Four hours following reperfusion after middle cerebral artery occlusion, mice were anesthetized with ketamine (100 mg/kg, i.p.) and xylazine (10 mg/kg, i.p.) then prepared for intravital microscopic observation and evaluation of the cerebral microvasculature, as previously described [22, 23]. Briefly, cerebral venules (100 μm length, 25-50 μm diameter) were viewed through a cranial window using an upright fluorescent microscope using a 20× water immersion lens. Color images were captured with a 3 charge coupled device color video camera. Ex vivo carboxyfluorescein diacetate succinimidyl ester (CFDSE) (Molecular Probes, Invitrogen) labeled platelets (100 × 106 cells) derived from a matching donor mouse were administered for visualization and quantification of (green) adherent platelets. Rhodamine 6G (Sigma Chemical) was administered for detection of leukocytes (red). Adherent leukocytes and platelets were defined as cells bound to the venular wall for ≥ 30 and 2 seconds, respectively [6, 15]. Cell adhesion data are expressed as number of cells per millimeter squared of venular surface, calculated from venular diameter and length, assuming cylindrical geometry.
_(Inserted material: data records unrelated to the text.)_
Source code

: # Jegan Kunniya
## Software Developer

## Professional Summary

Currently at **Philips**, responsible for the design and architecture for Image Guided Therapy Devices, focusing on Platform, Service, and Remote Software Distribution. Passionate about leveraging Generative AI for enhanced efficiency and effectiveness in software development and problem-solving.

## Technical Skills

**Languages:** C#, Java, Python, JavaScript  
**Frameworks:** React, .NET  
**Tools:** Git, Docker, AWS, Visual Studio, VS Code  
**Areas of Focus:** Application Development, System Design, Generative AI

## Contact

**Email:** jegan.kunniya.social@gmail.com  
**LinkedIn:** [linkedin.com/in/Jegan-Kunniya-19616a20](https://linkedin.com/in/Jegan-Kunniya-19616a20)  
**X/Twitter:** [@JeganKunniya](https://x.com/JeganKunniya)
After 24 hours of reperfusion, mice were decapitated under deep anesthesia with ketamine (200 mg/kg, i.p.) and xylazine (20 mg/kg, i.p.) then 1-mm-thick coronal sections of the brain were immersed in 0.05% 2,3,5-triphenyltetrazolium chloride (TTC, Sigma-Aldrich) solution for 30 minutes. The total areas of each brain section and the infarct region were quantified with the software program, NIH image. Infarct volume was corrected for edema as previously described .
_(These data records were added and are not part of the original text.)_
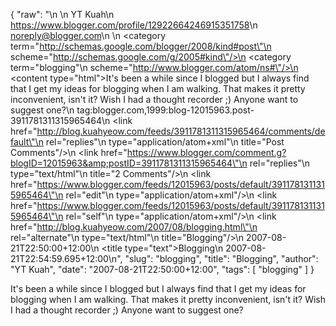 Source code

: {
  "raw": "<entry>\n  <author>\n    <name>YT Kuah</name>\n    <uri>https://www.blogger.com/profile/12922664246915351758</uri>\n    <email>noreply@blogger.com</email>\n  </author>\n  <category term=\"http://schemas.google.com/blogger/2008/kind#post\"\n    scheme=\"http://schemas.google.com/g/2005#kind\"/>\n  <category term=\"blogging\"\n    scheme=\"http://www.blogger.com/atom/ns#\"/>\n  <content type=\"html\">It's been a while since I blogged but I always find that I get my ideas for blogging when I am walking. That makes it pretty inconvenient, isn't it? Wish I had a thought recorder ;) Anyone want to suggest one?</content>\n  <id>tag:blogger.com,1999:blog-12015963.post-3911781311315965464</id>\n  <link href=\"http://blog.kuahyeow.com/feeds/3911781311315965464/comments/default\"\n    rel=\"replies\"\n    type=\"application/atom+xml\"\n    title=\"Post Comments\"/>\n  <link href=\"https://www.blogger.com/comment.g?blogID=12015963&amp;postID=3911781311315965464\"\n    rel=\"replies\"\n    type=\"text/html\"\n    title=\"2 Comments\"/>\n  <link href=\"https://www.blogger.com/feeds/12015963/posts/default/3911781311315965464\"\n    rel=\"edit\"\n    type=\"application/atom+xml\"/>\n  <link href=\"https://www.blogger.com/feeds/12015963/posts/default/3911781311315965464\"\n    rel=\"self\"\n    type=\"application/atom+xml\"/>\n  <link href=\"http://blog.kuahyeow.com/2007/08/blogging.html\"\n    rel=\"alternate\"\n    type=\"text/html\"\n    title=\"Blogging\"/>\n  <published>2007-08-21T22:50:00+12:00</published>\n  <title type=\"text\">Blogging</title>\n  <updated>2007-08-21T22:54:59.695+12:00</updated>\n</entry>",
  "slug": "blogging",
  "title": "Blogging",
  "author": "YT Kuah",
  "date": "2007-08-21T22:50:00+12:00",
  "tags": [
    "blogging"
  ]
}

It's been a while since I blogged but I always find that I get my ideas for blogging when I am walking. That makes it pretty inconvenient, isn't it? Wish I had a thought recorder ;) Anyone want to suggest one?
Changes in the barrier properties of the cerebral microvasculature were monitored using the Evans blue (EB) extravasation method, as previously described [19, 20]. A 2% solution of EB (Sigma-Aldrich) was administered (4 ml/kg, i.v.) immediately following I/R or after sham operation. Twenty-four hours later, mice were anesthetized with ketamine (100 mg/kg, i.p.) and xylazine (10 mg/kg, i.p.) then plasma sample was collected and brain tissue (right hemisphere with brain stem and dura mater removed) sample was collected after transcardial perfusion with PBS (100 mm Hg, 5 minutes). EB concentrations were determined using a fluorescence spectrophotometer (FLUOstar Optima; BMG LABTECH, Inc.). BBB permeability was estimated by dividing tissue EB concentration (ng/g brain weight) by the plasma concentration (ng/ml).
All of the values are reported as mean ± SE. One-way analysis of variance with Fisher's post-hoc test was used to determine statistical differences between groups. Statistical significance was set at P < 0.05.